By Doctor Roger March
Director, Inbound Tourism Studies Centre
Paper presented before Australian Tourism Research Workshop, 25-26 November 1993, Canberra, Australia

When I was invited to present this topic, I must admit that I had thought little about marketing's relation to tourism forecasting - and understood even less. What I knew was this. I knew that forecasting was something that the BTR and private sector forecasters did. I knew the forecasts were about visitor arrivals.

There are several things I do not understand about forecasts and forecasting. In this presentation, I would like to share a few of them with you.

First, the year 2000 has always been the yardstick in forecasts, well before the Olympic decision. I fail to see the significance of the year 2000 for the Australian tourism industry. Is 2000 somehow more significant than, say next year, or 1996? And is it visitor numbers that we should be emphasizing? Perhaps growth forecasts more useful, more translatable for the tourism marketer? And while we're forecasting inbound numbers, how about some forecasts about where these visitors will be visiting? This is a big country. The three keys to a successful retail business are: location, location and location. Tourism marketers want to be one step ahead of demand. They want to know trends in visitor movements in terms of geographical spread. They want to know where visitors will go in the future, to Northern Territory, to Western Australia or will Queensland's market share continue to grow apace? Will Sydney's icons always attract? Or will the Olympics create only a false dawn?

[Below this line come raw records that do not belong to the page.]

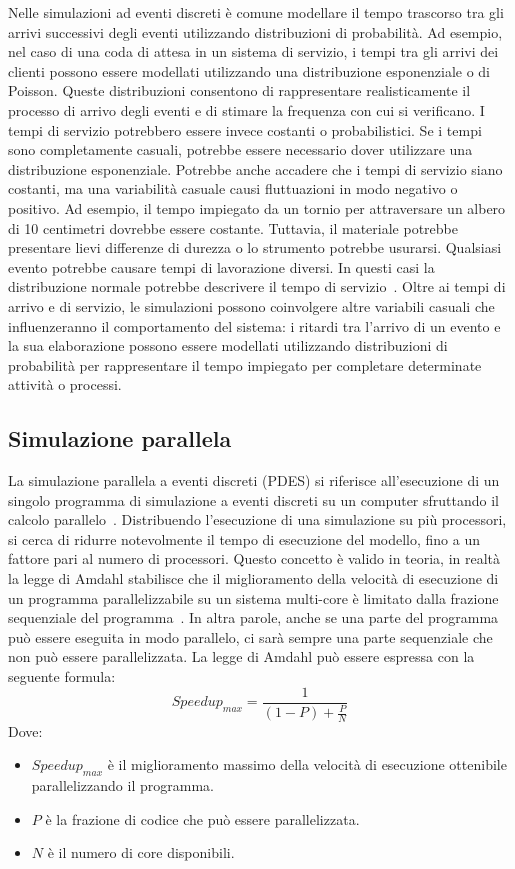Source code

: \documentclass[12pt,a4paper,openright,twoside]{book}
\begin{document}
Nelle simulazioni ad eventi discreti è comune modellare il tempo trascorso tra gli arrivi successivi degli eventi utilizzando distribuzioni di probabilità. 
Ad esempio, nel caso di una coda di attesa in un sistema di servizio, i tempi tra gli arrivi dei clienti possono essere modellati utilizzando una distribuzione esponenziale o di Poisson. Queste distribuzioni consentono di rappresentare realisticamente il processo di arrivo degli eventi e di stimare la frequenza con cui si verificano.
I tempi di servizio potrebbero essere invece costanti o probabilistici. Se i tempi sono completamente casuali, potrebbe essere necessario dover utilizzare una distribuzione esponenziale. Potrebbe anche accadere che i tempi di servizio siano costanti, ma una variabilità casuale causi fluttuazioni in modo negativo o positivo. Ad esempio, il tempo impiegato da un tornio per attraversare un albero di 10 centimetri dovrebbe essere costante. Tuttavia, il materiale potrebbe presentare lievi differenze di durezza o lo strumento potrebbe usurarsi. Qualsiasi evento potrebbe causare tempi di lavorazione diversi. In questi casi la distribuzione normale potrebbe descrivere il tempo di servizio~\cite{DBLP:books/daglib/0034857}.
Oltre ai tempi di arrivo e di servizio, le simulazioni possono coinvolgere altre variabili casuali che influenzeranno il comportamento del sistema: i ritardi tra l'arrivo di un evento e la sua elaborazione possono essere modellati utilizzando distribuzioni di probabilità per rappresentare il tempo impiegato per completare determinate attività o processi. 

\subsection{Simulazione parallela}
La simulazione parallela a eventi discreti (PDES) si riferisce all'esecuzione di un singolo programma di simulazione a eventi discreti su un computer sfruttando il calcolo parallelo~\cite{DBLP:journals/cacm/Fujimoto90}. Distribuendo l'esecuzione di una simulazione su più processori, si cerca di ridurre notevolmente il tempo di esecuzione del modello, fino a un fattore pari al numero di processori. Questo concetto è valido in teoria, in realtà la legge di Amdahl stabilisce che il miglioramento della velocità di esecuzione di un programma parallelizzabile su un sistema multi-core è limitato dalla frazione sequenziale del programma~\cite{DBLP:conf/afips/Amdahl67}. In altra parole, anche se una parte del programma può essere eseguita in modo parallelo, ci sarà sempre una parte sequenziale che non può essere parallelizzata. La legge di Amdahl può essere espressa con la seguente formula: 
$$
Speedup_{max} = \frac{1}{(1-P)+\frac{P}{N}}
$$
Dove: 
\begin{itemize}
    \item $Speedup_{max}$ è il miglioramento massimo della velocità di esecuzione ottenibile parallelizzando il programma. 
    \item $P$ è la frazione di codice che può essere parallelizzata. 
    \item $N$ è il numero di core disponibili.
\end{itemize}
\end{document}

Second, I cannot understand the usefulness of forecasts when the numbers keep changing anyway. The BTR's "Australian Tourism Forecasts" report released in April 1990 forecasts 4.85 million visitors by the year 2000. The BTR's latest forecast for 2000 is 4.824 million visitors. And only last month The Australian newspaper (Oct 12 1993:p.6) reported the results of "a respected private sector forecaster" who has forecast 5.33 million by the end of the decade. At the same time, we have the ATC and its targets. The Financial Review (29/7/93:6) reported in July this year that the ATC had upgraded its targets to 6.82 million. Which brings me to the question of targets.

(Third) I do not understand the strategic difference between a forecast and a target. I have four points to make about targets.

1) The Australian newspaper stated, correctly I have been informed, that ATC targets are "used by industry to set marketing and sales goals". But whose goals are we talking about? The tourism industry's goals? Precisely who or what is the tourism "industry"? The tourism industry is not one company. It is an amalgam of thousands of products and services. A company sets goals, and harnesses its production, marketing and managerial resources to achieving these goals through its management processes. How is it possible for an industry as geographically dispersed, with thousands of participants with variable financial and managerial competence, to set quantifiable "goals"? Whose interests do these targets serve?

2) Targets, like forecasts, are about visitor numbers. But how does a tourism business person correlate total inbound visitor forecasts with is or her own business performance? There are numerous variables other than inbound visitor numbers. I would guess that, except for the largest operators, inbound visitor numbers are fairly meaningless. There are indications that volume alone is not benefiting our tourism industry. Two of the biggest buzz words in the Australian tourism industry today are 'yield' and 'profitless volume'. In other words, volume does not necessarily equal profit.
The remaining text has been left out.